For me too, I’m studying, and the housing issue is affecting me so that I can’t concentrate. I get sleepless. When you’re losing where you live, when you don’t know where you’re going to sleep tomorrow, it affects everything. It’s affecting my education.
We have been in that place where there is damp everywhere, I’ve already been in that bad situation for a long time, which was affecting my health. Even before the landlord decided to sell, we wanted to leave, and now it’s even worse. Because we are moving, the landlord won’t do the repairs. I can’t wait to leave that place.
I don’t want to go through the same experiences as other people in the group. I can’t go through anything more. Sometimes I feel vulnerable with my health conditions, and the stress of the housing situation is making it worse. Having a suitable home will release the stress and give me and the children good health.
Waiting for a long time is not a good experience. Is it going to be here? Is it going to be there? You don’t know.
I need Haringey Council to support me and my children by giving me housing before the eviction date.’
Under the old homelessness law, many of our members were left to wait until the day of their eviction before the council would do anything to help. In the months before the Homelessness Reduction Act came into effect in April 2018:
– L chased the council for six weeks leading up to her eviction date. But she and her children were still forced to wait all day in the housing office with their bags, then informed at 5pm that they had to go and pick up keys in a borough on the other side of London.
– Z’s landlord harassed and threatened her, trying to intimidate her into leaving before the eviction date. But the council told her to stay in a house where her safety was at risk.

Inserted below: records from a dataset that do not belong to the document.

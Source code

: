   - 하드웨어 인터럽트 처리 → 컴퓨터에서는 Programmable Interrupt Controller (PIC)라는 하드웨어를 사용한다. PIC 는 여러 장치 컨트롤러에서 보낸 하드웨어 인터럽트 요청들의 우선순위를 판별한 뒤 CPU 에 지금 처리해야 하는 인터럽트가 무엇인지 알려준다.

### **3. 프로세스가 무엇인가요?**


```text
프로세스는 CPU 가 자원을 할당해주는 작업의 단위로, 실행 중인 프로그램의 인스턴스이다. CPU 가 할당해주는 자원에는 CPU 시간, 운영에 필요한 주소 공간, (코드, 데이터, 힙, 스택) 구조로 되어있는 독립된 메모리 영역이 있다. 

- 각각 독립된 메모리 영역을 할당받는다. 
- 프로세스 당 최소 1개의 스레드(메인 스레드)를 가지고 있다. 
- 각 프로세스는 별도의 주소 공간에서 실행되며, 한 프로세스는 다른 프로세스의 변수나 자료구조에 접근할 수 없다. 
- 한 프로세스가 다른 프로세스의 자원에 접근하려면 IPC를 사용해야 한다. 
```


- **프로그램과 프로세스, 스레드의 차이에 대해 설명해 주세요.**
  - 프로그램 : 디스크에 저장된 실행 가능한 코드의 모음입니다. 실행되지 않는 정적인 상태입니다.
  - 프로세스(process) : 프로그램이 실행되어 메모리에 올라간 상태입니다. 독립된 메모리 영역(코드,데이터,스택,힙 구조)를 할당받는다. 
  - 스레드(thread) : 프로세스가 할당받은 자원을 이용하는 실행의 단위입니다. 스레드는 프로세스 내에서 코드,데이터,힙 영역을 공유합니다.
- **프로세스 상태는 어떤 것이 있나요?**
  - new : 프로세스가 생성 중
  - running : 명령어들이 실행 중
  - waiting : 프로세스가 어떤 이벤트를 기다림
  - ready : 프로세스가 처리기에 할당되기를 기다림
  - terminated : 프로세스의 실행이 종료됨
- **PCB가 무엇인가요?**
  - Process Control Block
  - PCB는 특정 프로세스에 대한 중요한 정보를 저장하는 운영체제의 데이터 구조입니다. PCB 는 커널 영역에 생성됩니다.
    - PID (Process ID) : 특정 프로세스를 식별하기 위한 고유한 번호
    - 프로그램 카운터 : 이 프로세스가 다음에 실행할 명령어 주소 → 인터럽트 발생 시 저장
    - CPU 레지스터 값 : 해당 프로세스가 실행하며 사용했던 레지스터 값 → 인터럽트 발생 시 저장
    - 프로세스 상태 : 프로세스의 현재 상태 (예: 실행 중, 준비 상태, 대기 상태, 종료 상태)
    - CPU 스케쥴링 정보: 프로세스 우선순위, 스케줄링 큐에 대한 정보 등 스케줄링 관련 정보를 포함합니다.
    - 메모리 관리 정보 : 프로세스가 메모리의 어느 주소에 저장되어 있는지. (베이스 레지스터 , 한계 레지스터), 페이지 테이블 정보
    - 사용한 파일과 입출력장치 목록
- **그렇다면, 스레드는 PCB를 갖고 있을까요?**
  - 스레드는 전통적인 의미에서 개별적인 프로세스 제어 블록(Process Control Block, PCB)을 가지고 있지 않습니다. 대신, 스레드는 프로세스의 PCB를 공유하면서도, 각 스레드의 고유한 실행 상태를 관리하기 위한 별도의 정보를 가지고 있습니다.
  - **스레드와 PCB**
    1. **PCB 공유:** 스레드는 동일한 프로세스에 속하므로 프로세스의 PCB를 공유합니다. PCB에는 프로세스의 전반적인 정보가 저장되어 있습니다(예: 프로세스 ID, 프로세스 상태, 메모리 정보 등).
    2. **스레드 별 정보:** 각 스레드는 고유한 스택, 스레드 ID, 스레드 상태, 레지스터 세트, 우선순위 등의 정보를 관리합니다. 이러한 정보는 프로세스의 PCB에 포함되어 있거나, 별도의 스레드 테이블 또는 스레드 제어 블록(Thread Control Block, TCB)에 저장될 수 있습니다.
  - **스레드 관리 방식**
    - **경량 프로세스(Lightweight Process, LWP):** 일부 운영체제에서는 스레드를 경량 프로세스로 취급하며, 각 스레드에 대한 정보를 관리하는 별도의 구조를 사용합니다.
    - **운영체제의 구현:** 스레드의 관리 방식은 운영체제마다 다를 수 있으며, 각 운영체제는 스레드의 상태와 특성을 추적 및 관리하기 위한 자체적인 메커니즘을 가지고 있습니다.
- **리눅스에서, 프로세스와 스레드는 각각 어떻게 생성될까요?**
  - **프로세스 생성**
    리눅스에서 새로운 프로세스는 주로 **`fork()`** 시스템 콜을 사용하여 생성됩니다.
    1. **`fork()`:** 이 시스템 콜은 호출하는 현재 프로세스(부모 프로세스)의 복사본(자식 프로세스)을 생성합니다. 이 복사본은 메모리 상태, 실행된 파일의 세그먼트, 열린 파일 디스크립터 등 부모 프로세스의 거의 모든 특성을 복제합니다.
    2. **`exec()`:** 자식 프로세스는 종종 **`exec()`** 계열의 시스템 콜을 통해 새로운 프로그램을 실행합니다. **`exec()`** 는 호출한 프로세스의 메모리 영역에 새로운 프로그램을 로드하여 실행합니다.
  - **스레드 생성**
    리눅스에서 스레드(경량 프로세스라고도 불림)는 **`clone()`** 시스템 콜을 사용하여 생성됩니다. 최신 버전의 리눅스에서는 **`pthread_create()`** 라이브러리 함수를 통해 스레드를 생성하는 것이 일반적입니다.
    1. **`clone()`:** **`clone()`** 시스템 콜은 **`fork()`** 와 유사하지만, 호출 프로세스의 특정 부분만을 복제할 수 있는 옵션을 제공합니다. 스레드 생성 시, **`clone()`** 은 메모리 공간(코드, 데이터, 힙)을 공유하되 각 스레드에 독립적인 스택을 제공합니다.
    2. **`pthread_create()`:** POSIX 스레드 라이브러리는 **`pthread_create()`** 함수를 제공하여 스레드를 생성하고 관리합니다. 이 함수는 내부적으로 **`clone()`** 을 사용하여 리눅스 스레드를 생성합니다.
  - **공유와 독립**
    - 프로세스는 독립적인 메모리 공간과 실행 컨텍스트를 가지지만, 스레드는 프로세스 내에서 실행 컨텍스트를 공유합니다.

The new law claimed to offer some hope that things would change. The Homelessness Code of Guidance now emphasises much more strongly that
‘Housing authorities should ensure that homeless families and vulnerable individuals…are not evicted through the enforcement of an order for possession as a result of a failure by the authority to make suitable accommodation available to them.’
But so far, H is still waiting. Will Haringey Council act on this and find her family suitable accommodation before the bailiffs come?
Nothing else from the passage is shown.